(Beginning of Entries shown)

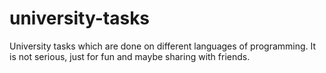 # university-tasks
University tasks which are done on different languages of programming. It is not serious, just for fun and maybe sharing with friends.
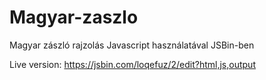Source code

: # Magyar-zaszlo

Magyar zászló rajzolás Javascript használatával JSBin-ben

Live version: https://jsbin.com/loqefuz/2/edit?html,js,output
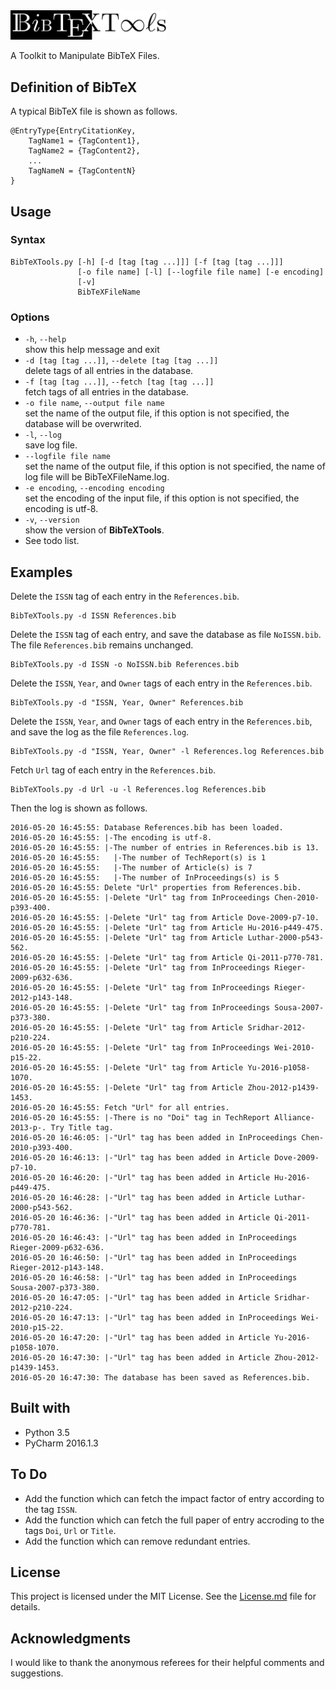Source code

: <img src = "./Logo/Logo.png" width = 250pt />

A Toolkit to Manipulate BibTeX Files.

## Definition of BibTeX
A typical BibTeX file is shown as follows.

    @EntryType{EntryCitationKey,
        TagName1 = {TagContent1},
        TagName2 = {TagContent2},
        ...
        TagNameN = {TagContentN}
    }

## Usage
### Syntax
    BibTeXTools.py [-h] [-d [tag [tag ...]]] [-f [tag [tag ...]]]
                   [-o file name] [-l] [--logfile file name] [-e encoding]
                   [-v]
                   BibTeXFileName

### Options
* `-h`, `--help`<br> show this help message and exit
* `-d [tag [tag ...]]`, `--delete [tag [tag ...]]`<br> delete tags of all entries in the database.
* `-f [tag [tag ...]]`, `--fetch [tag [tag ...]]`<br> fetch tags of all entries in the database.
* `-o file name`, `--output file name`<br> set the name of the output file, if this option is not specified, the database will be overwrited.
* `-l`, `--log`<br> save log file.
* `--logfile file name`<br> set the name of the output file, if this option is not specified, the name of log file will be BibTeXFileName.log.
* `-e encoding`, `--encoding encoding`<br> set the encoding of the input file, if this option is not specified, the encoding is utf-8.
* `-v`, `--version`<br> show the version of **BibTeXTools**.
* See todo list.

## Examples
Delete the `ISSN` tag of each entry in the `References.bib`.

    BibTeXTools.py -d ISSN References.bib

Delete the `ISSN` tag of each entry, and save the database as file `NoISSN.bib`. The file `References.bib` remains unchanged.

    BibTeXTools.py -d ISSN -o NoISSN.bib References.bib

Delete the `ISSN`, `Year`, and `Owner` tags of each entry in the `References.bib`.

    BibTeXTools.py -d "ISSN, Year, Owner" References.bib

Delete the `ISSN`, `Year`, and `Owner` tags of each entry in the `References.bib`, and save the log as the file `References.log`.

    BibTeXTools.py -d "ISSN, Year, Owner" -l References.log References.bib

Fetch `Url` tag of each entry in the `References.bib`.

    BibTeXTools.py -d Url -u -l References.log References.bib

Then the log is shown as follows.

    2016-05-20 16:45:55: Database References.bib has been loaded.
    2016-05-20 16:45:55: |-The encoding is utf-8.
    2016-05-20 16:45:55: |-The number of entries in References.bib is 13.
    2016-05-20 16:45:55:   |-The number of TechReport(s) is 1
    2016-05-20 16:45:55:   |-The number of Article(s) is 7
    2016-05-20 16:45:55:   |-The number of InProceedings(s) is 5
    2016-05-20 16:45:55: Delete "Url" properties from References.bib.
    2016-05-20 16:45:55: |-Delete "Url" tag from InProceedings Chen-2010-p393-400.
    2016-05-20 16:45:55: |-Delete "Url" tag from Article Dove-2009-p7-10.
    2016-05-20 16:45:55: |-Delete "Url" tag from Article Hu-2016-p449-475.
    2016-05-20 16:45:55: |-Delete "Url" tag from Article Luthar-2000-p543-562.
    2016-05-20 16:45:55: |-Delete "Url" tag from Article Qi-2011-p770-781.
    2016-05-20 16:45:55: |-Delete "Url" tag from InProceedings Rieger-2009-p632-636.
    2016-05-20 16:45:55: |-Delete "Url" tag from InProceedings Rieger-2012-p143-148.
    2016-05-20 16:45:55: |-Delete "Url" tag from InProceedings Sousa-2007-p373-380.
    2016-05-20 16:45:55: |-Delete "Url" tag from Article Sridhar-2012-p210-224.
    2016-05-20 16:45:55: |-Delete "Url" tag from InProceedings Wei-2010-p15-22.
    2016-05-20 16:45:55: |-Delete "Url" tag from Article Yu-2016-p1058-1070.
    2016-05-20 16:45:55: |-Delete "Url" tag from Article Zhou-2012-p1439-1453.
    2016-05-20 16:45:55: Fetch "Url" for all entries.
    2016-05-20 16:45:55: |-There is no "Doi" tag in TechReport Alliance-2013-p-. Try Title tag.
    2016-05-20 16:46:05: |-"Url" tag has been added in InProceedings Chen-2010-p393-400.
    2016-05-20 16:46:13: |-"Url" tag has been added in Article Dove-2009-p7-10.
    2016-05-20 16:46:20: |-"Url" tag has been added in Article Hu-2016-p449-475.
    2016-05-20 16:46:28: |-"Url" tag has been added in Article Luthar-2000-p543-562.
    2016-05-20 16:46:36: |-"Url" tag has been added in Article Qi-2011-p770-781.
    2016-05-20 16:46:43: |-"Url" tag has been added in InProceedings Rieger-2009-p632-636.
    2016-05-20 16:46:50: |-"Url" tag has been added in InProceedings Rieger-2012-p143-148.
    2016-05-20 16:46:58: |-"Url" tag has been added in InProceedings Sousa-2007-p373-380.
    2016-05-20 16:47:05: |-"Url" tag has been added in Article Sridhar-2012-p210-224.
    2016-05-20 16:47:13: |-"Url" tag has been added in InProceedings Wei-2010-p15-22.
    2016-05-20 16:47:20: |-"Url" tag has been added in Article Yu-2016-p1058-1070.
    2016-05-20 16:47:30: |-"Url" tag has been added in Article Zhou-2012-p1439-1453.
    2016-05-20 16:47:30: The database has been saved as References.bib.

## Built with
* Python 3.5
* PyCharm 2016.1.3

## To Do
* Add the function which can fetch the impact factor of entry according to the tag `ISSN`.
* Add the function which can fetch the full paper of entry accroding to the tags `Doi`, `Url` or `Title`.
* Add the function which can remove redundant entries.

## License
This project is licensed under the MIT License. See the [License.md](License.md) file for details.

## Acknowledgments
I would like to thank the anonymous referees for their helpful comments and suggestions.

(End of Entries shown)

- _Problem to work on_:
Using the entries shown above, reproduce verbatim the lines from the line bearing "will be overwrited." to the line bearing "will be BibTeXFileName.log.", inclusive.

- _Written solution_:
* `-o file name`, `--output file name`<br> set the name of the output file, if this option is not specified, the database will be overwrited.
* `-l`, `--log`<br> save log file.
* `--logfile file name`<br> set the name of the output file, if this option is not specified, the name of log file will be BibTeXFileName.log.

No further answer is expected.